* _What is needed_: Each line below that holds the word "have" counts toward the answer; reply with the total number only.

*** Opening of Supplied entries ***

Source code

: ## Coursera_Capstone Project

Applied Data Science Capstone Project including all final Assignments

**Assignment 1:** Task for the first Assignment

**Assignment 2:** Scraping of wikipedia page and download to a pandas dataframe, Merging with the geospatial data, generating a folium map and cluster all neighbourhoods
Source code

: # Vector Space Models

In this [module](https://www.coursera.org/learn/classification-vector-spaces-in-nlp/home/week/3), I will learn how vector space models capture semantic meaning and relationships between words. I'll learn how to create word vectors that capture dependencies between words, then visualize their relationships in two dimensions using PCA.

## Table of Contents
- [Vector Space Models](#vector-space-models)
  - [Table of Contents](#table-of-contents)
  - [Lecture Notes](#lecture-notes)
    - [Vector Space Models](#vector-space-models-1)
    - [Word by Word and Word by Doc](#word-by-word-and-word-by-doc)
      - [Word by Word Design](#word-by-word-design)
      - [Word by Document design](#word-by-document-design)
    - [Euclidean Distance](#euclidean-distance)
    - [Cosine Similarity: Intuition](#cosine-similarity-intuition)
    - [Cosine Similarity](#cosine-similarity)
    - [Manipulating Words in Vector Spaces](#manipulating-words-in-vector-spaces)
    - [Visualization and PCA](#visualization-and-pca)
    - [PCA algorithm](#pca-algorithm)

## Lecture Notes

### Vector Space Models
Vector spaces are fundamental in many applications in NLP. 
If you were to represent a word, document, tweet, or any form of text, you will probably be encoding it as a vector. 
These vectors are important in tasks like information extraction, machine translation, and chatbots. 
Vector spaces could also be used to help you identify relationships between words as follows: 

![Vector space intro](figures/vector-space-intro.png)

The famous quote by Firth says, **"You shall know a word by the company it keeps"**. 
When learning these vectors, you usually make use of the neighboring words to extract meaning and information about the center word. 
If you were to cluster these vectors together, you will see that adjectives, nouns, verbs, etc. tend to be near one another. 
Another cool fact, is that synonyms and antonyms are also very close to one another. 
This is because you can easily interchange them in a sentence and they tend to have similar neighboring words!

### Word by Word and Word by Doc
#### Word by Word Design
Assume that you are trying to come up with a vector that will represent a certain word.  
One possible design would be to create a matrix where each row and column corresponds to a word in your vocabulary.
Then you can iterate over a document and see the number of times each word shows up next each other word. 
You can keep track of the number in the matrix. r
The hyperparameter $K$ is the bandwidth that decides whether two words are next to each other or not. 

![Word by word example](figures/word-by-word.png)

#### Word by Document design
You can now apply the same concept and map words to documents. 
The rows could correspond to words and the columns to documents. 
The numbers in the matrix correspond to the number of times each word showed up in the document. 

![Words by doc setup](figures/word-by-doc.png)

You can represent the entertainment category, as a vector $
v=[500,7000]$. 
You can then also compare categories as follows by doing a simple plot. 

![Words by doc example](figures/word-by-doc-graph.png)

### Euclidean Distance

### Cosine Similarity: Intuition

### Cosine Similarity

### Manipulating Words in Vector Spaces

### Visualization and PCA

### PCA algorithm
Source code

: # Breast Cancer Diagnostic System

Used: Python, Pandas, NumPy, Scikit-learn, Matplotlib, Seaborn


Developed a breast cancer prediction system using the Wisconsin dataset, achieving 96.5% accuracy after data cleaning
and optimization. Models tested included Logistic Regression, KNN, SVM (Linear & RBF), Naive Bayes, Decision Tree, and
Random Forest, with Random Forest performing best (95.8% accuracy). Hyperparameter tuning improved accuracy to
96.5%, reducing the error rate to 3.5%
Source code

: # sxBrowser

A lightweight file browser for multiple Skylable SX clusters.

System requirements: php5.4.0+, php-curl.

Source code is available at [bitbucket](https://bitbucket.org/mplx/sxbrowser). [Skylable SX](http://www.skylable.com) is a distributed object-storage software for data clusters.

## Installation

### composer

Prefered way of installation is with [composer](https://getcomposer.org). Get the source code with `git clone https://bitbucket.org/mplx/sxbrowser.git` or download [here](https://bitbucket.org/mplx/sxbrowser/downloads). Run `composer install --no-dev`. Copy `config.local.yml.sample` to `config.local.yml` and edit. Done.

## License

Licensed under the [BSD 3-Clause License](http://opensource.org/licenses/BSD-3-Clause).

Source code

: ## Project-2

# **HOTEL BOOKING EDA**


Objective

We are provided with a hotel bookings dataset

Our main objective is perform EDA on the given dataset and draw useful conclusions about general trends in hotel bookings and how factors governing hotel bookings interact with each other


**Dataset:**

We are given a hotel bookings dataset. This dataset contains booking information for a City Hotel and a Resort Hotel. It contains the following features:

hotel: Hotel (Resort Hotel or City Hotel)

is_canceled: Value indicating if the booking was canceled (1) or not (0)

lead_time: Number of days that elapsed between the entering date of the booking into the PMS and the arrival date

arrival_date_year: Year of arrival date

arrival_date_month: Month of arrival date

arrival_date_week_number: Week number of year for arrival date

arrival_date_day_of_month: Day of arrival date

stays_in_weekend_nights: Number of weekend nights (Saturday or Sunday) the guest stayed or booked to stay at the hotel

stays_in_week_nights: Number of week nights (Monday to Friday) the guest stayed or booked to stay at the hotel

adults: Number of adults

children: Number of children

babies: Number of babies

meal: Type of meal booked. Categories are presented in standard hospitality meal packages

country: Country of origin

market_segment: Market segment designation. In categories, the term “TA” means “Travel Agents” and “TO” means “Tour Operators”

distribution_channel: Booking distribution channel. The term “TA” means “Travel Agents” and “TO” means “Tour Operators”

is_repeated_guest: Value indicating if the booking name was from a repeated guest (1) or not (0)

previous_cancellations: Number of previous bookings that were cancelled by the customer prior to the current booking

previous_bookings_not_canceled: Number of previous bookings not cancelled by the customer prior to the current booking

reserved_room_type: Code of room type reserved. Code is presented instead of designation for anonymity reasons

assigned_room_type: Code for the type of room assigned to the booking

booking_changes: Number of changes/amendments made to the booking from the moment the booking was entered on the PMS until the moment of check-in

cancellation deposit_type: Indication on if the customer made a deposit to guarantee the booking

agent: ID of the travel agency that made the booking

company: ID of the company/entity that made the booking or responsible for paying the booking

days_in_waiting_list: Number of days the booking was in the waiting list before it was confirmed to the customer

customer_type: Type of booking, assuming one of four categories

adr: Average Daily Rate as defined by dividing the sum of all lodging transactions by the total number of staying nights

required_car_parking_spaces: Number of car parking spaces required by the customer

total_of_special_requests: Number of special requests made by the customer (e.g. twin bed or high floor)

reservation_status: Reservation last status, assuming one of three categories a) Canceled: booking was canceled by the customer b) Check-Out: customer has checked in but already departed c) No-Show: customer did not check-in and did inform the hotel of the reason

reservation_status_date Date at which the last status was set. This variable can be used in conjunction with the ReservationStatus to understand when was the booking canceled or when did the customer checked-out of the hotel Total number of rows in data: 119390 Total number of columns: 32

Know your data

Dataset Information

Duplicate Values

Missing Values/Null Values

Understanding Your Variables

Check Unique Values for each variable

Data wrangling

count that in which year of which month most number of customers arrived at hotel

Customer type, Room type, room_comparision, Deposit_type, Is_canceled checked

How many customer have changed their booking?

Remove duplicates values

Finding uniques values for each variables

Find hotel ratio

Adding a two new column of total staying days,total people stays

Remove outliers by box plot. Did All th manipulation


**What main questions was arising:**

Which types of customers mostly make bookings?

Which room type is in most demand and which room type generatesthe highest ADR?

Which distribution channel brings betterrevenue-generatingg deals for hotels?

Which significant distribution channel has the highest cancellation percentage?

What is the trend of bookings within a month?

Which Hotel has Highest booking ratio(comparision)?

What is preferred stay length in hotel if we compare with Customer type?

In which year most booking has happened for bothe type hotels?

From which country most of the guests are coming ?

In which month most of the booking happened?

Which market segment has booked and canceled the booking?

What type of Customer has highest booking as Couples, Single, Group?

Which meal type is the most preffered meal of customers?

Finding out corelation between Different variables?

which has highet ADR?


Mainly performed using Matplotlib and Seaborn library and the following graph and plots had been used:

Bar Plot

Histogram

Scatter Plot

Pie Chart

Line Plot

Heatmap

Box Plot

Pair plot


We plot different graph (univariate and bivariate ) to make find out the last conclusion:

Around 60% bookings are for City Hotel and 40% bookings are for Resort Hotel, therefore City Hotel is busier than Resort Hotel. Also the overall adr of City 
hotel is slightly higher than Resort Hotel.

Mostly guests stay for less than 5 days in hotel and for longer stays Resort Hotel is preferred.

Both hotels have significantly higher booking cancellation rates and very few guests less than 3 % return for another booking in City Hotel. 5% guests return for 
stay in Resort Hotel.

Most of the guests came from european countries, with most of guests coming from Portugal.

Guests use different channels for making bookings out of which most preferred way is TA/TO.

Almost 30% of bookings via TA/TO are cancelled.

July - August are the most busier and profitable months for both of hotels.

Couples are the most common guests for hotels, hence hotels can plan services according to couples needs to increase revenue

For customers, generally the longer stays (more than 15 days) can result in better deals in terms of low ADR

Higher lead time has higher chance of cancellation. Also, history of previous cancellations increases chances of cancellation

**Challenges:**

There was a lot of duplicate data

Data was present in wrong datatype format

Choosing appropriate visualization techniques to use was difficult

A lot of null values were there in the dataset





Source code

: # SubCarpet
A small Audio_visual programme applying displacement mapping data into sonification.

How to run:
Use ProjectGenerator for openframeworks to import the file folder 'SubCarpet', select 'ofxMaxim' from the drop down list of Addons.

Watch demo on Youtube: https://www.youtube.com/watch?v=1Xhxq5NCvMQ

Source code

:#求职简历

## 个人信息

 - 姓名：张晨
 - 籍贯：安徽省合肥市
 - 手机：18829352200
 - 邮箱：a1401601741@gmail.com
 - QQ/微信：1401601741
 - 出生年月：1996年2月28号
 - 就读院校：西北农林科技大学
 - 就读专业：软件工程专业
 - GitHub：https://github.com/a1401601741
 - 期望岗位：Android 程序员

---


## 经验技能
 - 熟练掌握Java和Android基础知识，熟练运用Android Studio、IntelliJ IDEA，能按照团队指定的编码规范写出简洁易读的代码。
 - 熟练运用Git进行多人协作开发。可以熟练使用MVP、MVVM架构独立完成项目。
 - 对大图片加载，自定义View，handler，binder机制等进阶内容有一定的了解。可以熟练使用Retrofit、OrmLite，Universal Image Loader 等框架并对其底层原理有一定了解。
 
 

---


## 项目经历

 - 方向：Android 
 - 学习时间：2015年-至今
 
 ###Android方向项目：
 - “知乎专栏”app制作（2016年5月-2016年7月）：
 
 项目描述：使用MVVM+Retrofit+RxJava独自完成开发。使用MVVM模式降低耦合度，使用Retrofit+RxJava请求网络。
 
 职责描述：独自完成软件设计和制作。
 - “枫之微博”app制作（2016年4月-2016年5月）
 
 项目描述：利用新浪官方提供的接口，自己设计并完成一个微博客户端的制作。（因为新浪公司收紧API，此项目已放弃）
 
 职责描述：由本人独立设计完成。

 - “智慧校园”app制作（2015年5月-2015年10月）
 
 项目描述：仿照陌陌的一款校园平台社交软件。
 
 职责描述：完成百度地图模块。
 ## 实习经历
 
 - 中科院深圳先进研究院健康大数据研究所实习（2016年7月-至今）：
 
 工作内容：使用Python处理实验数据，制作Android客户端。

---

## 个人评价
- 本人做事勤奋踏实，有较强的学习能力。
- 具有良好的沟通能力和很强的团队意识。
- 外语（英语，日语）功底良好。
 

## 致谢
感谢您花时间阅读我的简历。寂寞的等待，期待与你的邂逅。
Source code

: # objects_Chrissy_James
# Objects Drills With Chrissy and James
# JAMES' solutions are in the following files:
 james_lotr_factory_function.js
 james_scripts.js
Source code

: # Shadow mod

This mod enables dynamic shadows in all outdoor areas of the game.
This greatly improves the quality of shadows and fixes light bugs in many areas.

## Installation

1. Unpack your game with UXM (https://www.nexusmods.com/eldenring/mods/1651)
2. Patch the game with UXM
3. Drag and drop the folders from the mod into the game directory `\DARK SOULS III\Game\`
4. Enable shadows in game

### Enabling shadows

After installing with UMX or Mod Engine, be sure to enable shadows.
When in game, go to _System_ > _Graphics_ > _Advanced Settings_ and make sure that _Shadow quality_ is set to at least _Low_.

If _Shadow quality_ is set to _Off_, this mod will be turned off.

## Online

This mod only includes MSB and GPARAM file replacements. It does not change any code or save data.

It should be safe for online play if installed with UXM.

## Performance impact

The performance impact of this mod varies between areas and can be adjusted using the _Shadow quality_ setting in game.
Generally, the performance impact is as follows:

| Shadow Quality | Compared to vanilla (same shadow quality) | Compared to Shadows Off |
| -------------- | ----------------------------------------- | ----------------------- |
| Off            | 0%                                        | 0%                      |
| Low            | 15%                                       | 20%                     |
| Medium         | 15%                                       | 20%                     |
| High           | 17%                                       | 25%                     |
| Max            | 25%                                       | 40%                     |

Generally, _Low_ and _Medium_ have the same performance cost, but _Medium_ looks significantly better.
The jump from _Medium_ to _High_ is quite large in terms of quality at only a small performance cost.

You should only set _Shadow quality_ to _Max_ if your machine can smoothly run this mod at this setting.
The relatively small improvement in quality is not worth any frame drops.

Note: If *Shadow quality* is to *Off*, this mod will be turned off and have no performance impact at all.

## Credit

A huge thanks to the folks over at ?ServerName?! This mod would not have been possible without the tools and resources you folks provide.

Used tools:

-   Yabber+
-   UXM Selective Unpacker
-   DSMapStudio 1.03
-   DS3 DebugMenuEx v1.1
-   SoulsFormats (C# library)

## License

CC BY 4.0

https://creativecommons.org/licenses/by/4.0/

*** Close of Supplied entries ***

* _Reply_: 6